1.3 Lack of knowledge and the need for data

Numerous publications present data on SOM quality in peatlands. Most of them investigated boreal and subboreal peatland sites (e.g., the works of Bohlin et al. 1989; Turetsky 2004; Domisch et al. 2006; Wieder and Vitt 2006; Straková et al. 2011, etc.) or sites with temperate bogs (e.g., Bragazza and Iacomin 2009; Delarue et al. 2011; Kracht and Gleixner 2000; Schellekens et al. 2009). Studies presenting SOM data with special regard to decomposition stability in warm temperate fen sites are more scarce (e.g., Szajdak et al. 2007; Gogo 2010; Kalisz et al. 2010; Reiche et al. 2010). For northeastern German Fen Sites under agricultural use, only a few studies on SOM quality and its stability towards decomposition exist (e.g., Kalbitz 2001; Mueller et al. 2007). As described above, most of the peatland areas in northeastern Germany are influenced by human impact. About 200,000 ha of the peatland areas in Brandenburg are used for agriculture. This accounts for 7 % of the total state area (Schultz-Sternberg et al. 2000). In the future, a growing demand e.g. for renewable energy increases the pressure to utilize peatland sites for energy plant production (MLUV Brandenburg 2006). Under these circumstances, intensification of agriculture will lead to increasing C losses from peatlands. Thus, it is of crucial importance to gain more knowledge about SOM quality and decomposition stability of peatland soils used for agricultural purposes.

In the present study, we investigated SOM stability in two northeast German fens with special attention to human impact through drainage. Therefore, we adapted chemical fractionation procedures which include HWE for determination of the labile fraction as it is part of SOM which can be potentially oxidized. Furthermore, a stepwise acid hydrolysis procedure was performed to measure the chemical recalcitrant part of SOM as it is more resistant to biodegradability. Through techniques of representative landscape analysis, we identified two sampling sites in different stages of land use, representing the most important HGMT in northeastern Germany.

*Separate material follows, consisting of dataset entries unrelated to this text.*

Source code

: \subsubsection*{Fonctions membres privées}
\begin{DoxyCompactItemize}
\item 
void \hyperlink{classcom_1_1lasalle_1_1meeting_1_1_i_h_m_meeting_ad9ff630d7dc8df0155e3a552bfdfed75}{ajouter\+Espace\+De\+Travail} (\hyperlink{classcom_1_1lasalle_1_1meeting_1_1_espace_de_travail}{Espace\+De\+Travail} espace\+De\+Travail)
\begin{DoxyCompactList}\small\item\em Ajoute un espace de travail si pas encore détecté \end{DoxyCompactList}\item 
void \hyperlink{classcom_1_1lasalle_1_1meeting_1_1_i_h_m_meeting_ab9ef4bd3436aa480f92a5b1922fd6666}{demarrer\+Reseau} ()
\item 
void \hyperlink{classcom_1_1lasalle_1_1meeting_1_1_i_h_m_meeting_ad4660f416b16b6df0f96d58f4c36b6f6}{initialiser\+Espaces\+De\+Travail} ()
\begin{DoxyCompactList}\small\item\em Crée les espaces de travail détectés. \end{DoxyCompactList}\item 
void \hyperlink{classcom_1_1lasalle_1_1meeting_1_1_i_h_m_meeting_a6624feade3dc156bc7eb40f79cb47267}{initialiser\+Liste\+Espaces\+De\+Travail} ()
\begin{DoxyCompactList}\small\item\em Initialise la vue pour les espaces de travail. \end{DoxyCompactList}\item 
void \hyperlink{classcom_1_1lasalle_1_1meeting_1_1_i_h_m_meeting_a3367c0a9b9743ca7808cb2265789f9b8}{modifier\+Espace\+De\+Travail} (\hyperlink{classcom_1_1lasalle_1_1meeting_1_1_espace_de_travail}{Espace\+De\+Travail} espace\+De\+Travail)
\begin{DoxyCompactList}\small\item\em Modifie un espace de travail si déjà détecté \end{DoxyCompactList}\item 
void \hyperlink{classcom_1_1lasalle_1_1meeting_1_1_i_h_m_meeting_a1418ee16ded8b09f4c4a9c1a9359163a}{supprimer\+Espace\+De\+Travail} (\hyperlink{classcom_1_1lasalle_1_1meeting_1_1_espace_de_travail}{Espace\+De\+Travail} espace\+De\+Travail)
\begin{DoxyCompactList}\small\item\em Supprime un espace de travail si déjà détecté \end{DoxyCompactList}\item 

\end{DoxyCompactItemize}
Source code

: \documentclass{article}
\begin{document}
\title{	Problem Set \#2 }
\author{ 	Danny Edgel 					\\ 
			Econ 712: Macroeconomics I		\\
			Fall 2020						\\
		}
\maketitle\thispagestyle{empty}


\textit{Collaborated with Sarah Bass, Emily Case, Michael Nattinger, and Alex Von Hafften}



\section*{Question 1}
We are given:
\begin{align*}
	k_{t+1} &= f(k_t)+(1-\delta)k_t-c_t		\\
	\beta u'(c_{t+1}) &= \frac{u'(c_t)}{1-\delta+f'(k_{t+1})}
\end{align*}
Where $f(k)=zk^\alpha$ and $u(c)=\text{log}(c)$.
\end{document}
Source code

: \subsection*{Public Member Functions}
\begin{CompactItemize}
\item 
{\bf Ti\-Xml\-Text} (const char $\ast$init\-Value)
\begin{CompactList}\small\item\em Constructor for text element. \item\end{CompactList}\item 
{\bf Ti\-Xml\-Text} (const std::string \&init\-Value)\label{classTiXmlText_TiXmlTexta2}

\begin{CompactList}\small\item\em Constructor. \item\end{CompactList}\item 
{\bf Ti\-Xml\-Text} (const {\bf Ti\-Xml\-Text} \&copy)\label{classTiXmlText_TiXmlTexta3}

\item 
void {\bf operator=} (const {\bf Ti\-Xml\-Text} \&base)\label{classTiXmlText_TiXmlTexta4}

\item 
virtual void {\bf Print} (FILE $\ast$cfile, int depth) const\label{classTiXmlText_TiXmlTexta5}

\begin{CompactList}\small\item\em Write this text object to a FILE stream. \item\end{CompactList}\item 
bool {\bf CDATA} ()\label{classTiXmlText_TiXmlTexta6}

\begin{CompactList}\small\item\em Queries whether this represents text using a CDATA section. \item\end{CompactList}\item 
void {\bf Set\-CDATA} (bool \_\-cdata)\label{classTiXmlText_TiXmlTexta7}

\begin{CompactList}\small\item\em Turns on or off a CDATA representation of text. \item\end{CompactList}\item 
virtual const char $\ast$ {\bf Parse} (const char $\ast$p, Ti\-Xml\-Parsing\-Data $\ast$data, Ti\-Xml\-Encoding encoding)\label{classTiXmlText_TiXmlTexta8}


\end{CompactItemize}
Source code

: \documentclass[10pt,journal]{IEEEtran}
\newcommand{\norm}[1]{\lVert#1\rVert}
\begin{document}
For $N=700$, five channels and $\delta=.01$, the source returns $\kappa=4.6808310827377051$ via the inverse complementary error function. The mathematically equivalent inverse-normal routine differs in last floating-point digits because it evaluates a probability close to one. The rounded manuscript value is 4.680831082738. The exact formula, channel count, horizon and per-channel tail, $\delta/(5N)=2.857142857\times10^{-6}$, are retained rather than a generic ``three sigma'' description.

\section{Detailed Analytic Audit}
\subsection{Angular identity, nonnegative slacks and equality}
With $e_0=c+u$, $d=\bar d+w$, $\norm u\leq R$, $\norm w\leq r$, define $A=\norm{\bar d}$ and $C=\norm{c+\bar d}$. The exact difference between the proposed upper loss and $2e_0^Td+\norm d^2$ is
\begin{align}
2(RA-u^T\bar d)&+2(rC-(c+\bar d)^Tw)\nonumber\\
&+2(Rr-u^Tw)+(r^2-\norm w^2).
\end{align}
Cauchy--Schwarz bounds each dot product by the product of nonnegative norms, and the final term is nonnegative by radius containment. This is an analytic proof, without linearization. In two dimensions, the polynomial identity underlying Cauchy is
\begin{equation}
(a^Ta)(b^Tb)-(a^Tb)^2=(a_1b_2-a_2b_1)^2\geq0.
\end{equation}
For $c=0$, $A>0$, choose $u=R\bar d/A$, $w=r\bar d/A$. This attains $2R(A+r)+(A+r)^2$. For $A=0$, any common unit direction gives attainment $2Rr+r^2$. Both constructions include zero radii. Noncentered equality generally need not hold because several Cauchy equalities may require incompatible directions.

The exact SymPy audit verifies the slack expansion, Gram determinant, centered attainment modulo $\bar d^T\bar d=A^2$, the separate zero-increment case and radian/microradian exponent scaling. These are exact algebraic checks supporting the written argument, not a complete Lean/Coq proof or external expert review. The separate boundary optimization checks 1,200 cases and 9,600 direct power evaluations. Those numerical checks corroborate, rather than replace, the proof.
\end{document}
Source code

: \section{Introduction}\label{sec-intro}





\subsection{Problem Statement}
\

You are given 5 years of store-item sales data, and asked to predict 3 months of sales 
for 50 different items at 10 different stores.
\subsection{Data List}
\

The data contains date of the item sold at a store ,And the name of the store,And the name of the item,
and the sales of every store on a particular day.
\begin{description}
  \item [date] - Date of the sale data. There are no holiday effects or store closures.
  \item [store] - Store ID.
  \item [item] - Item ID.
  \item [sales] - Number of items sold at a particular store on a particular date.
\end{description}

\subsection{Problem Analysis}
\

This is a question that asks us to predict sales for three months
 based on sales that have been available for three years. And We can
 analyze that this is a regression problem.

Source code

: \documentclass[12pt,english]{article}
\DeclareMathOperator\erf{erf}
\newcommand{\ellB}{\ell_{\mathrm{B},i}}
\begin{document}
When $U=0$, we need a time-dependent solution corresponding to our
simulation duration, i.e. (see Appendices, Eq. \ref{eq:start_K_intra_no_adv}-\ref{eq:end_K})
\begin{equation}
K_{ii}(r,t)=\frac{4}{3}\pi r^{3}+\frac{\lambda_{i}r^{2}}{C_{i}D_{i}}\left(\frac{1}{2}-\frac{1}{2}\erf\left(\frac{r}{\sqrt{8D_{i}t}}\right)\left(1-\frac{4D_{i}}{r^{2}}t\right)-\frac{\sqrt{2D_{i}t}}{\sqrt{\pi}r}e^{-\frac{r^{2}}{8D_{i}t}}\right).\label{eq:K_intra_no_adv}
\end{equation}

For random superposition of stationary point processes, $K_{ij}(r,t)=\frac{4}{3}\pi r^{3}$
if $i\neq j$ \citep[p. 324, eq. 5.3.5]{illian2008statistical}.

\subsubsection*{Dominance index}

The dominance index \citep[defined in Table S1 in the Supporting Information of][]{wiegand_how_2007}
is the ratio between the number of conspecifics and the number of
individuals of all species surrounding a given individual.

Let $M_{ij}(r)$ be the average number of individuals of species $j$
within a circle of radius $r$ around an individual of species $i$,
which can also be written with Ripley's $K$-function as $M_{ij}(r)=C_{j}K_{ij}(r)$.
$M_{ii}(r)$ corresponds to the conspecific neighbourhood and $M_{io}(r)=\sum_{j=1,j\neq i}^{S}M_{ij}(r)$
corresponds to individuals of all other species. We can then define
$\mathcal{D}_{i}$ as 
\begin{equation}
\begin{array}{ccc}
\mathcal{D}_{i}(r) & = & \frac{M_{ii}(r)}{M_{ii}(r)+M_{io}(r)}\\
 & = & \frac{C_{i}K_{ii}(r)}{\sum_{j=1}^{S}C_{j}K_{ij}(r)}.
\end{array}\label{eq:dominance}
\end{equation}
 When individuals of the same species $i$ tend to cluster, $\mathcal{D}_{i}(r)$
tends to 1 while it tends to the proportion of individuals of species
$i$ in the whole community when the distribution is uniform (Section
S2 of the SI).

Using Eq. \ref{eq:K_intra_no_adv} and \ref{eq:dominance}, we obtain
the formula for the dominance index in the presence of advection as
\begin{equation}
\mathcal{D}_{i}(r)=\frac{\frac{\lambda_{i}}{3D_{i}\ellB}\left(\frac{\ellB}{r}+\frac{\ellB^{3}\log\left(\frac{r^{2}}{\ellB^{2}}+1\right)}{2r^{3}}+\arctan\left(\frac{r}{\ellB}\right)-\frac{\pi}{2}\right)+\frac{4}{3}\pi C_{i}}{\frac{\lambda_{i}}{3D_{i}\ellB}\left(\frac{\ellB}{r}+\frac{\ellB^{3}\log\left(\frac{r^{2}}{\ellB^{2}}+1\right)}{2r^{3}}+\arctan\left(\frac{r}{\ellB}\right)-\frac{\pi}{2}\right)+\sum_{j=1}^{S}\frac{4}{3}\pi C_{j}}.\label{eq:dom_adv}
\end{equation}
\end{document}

We tested if influences of natural mire formation and/or changes in land use intensity affected the amounts of labile and recalcitrant fractions of SOM. Our aim was to gain knowledge of SOM quality and soil-forming processes in drained fen soils in northeastern Germany. In addition, the obtained results may contribute to a better understanding of organic soils which are threatened by loss of SOM and C.

2 Materials and methods

2.1 Site selection procedure

In preliminary work, sampling sites were chosen by representative landscape analysis, using comprehensive backfile data (peatland mapping and drilling data). The selected sites had to reflect different aspects of landscape and human impact and therefore had to fulfill the following criteria:

  1. 1.

    Sites are within fen areas and have organic soils (Histosols according to IUSS Working Group WRB 2006)

  2. 2.

    Sites differ in HGMT

  3. 3.

    Sites are drained for agricultural use

  4. 4.

    Sites differ in intensity of drainage and degree of secondary soil development

  5. 5.

    Peats differ in botanical origin between sites

  6. 6.

    Peats differ in degree of decomposition

  7. 7.

    Every site contains peats of only one botanical origin within soil profile (no mixed peats).

The representative landscape analysis included evaluation of more than 30,000 ha and 3,000 soil profiles [according to the method of Schultz-Sternberg et al. (2000) and Zeitz et al. (2008)]. Two typical and representative sampling sites, which fulfilled the criteria mentioned above, were chosen.

2.2 Soil sampling

Peat samples were collected in May and July 2010. Both sites are situated within the pleistocene area of the federal state of Brandenburg, northeastern Germany (Fig. 2). The climate in Brandenburg is semi-continental with an average temperature of approximately 9 °C. Average amount of rainfall is about 550 mm p. a. The first sampling site “Gadsdorf” (G), a weakly acidic fen with Carex peat is situated 30 km south of Berlin (15°12′N, 13°19′E). The HGMT is a paludification mire and the peat is underlain by fluvial sands from glacial outwash. The site is drained through ditches and is used extensively for grassland and pasture for at least 40 years.

Fig. 2
figure 2

Location map of the study sites Gadsdorf and Uckerwiesen within the federal state of Brandenburg, northeast Germany

The second sampling site “Uckerwiesen” (U) (53°13′N, 13°52′E), a calcareous fen with Phragmites peat, is located in the “Uckermark” region, 90 km northeast of Berlin. Its HGMT is a terrestrialization mire. The peat is underlain by calcareous gyttja and marl from glacial till. The site is also drained through ditches and is used for very extensive grassland for at least 45 years. A schematic cross section of these two HGMT is given in Fig. 1. Composite samples out of six individual samples, representing each diagnostic soil horizon (G1 to G4, U1 to U4), were taken, placed into sealed plastic bags, and stored frozen. Before analysis, each composite sample was freeze dried, homogenized, and finely ground. In addition to the sampled soil, fresh rhizomes of P. australis (common reed) and Carex sp. (sedge)—two below ground parts of two peat-forming plants which are typical for the two sites—were dug out, cleaned, freeze dried, and finely ground.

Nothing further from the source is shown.